» WORK TASK: Output each entry below as it stands, leaving out every picture.

» INPUT DATA:

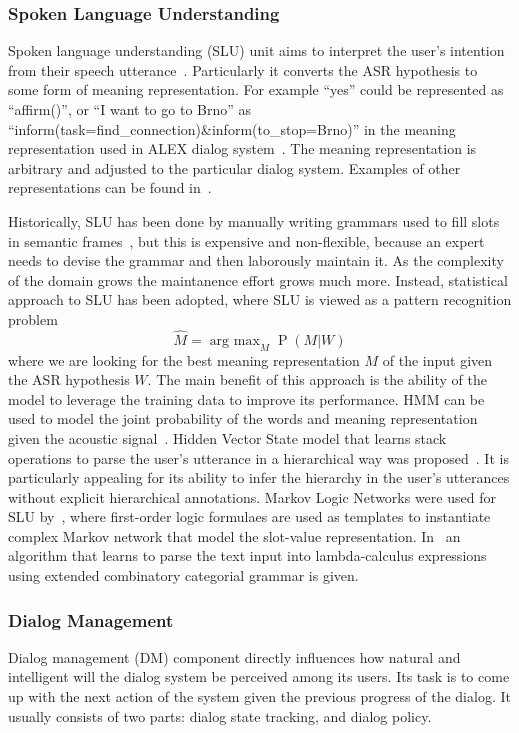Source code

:\documentclass[runningheads,a4paper]{llncs}
\begin{document}
\subsubsection{Spoken Language Understanding}
Spoken language understanding (SLU) unit aims to interpret the user's intention from their speech utterance~\cite{wang2005spoken}. Particularly it converts the ASR hypothesis to some form of meaning representation. For example ``yes'' could be represented as ``affirm()'', or ``I want to go to Brno'' as ``inform(task=find\_connection)\&inform(to\_stop=Brno)'' in the meaning representation used in ALEX dialog system~\cite{duvsek2014alex}. The meaning representation is arbitrary and adjusted to the particular dialog system. Examples of other representations can be found in~\cite{skantze2008galatea,he2003data}.

Historically, SLU has been done by manually writing grammars used to fill slots in semantic frames~\cite{ward1994recent,dowding1993gemini}, but this is expensive and non-flexible, because an expert needs to devise the grammar and then laborously maintain it. As the complexity of the domain grows the maintanence effort grows much more. Instead, statistical approach to SLU has been adopted, where SLU is viewed as a pattern recognition problem
\begin{equation}\hat M=\operatorname{arg~max}_M \operatorname{P}(M|W)\end{equation}
where we are looking for the best meaning representation $M$ of the input given the ASR hypothesis $W$. The main benefit of this approach is the ability of the model to leverage the training data to improve its performance. HMM can be used to model the joint probability of the words and meaning representation given the acoustic signal~\cite{pieraccini1992progress,pieraccini1992stochastic}. Hidden Vector State model that learns stack operations to parse the user's utterance in a hierarchical way was proposed~\cite{he2003data}. It is particularly appealing for its ability to infer the hierarchy in the user's utterances without explicit hierarchical annotations. Markov Logic Networks were used for SLU by~\cite{meza2008spoken}, where first-order logic formulaes are used as templates to instantiate complex Markov network that model the slot-value representation. In~\cite{zettlemoyer2007online} an algorithm that learns to parse the text input into lambda-calculus expressions using extended combinatory categorial grammar is given.

\subsubsection{Dialog Management}
Dialog management (DM) component directly influences how natural and intelligent will the dialog system be perceived among its users. Its task is to come up with the next action of the system given the previous progress of the dialog. It usually consists of two parts: dialog state tracking, and dialog policy.
\end{document}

» TASK OUTPUT:
Source code

:\documentclass[runningheads,a4paper]{llncs}
\begin{document}
\subsubsection{Spoken Language Understanding}
Spoken language understanding (SLU) unit aims to interpret the user's intention from their speech utterance~\cite{wang2005spoken}. Particularly it converts the ASR hypothesis to some form of meaning representation. For example ``yes'' could be represented as ``affirm()'', or ``I want to go to Brno'' as ``inform(task=find\_connection)\&inform(to\_stop=Brno)'' in the meaning representation used in ALEX dialog system~\cite{duvsek2014alex}. The meaning representation is arbitrary and adjusted to the particular dialog system. Examples of other representations can be found in~\cite{skantze2008galatea,he2003data}.

Historically, SLU has been done by manually writing grammars used to fill slots in semantic frames~\cite{ward1994recent,dowding1993gemini}, but this is expensive and non-flexible, because an expert needs to devise the grammar and then laborously maintain it. As the complexity of the domain grows the maintanence effort grows much more. Instead, statistical approach to SLU has been adopted, where SLU is viewed as a pattern recognition problem
\begin{equation}\hat M=\operatorname{arg~max}_M \operatorname{P}(M|W)\end{equation}
where we are looking for the best meaning representation $M$ of the input given the ASR hypothesis $W$. The main benefit of this approach is the ability of the model to leverage the training data to improve its performance. HMM can be used to model the joint probability of the words and meaning representation given the acoustic signal~\cite{pieraccini1992progress,pieraccini1992stochastic}. Hidden Vector State model that learns stack operations to parse the user's utterance in a hierarchical way was proposed~\cite{he2003data}. It is particularly appealing for its ability to infer the hierarchy in the user's utterances without explicit hierarchical annotations. Markov Logic Networks were used for SLU by~\cite{meza2008spoken}, where first-order logic formulaes are used as templates to instantiate complex Markov network that model the slot-value representation. In~\cite{zettlemoyer2007online} an algorithm that learns to parse the text input into lambda-calculus expressions using extended combinatory categorial grammar is given.

\subsubsection{Dialog Management}
Dialog management (DM) component directly influences how natural and intelligent will the dialog system be perceived among its users. Its task is to come up with the next action of the system given the previous progress of the dialog. It usually consists of two parts: dialog state tracking, and dialog policy.
\end{document}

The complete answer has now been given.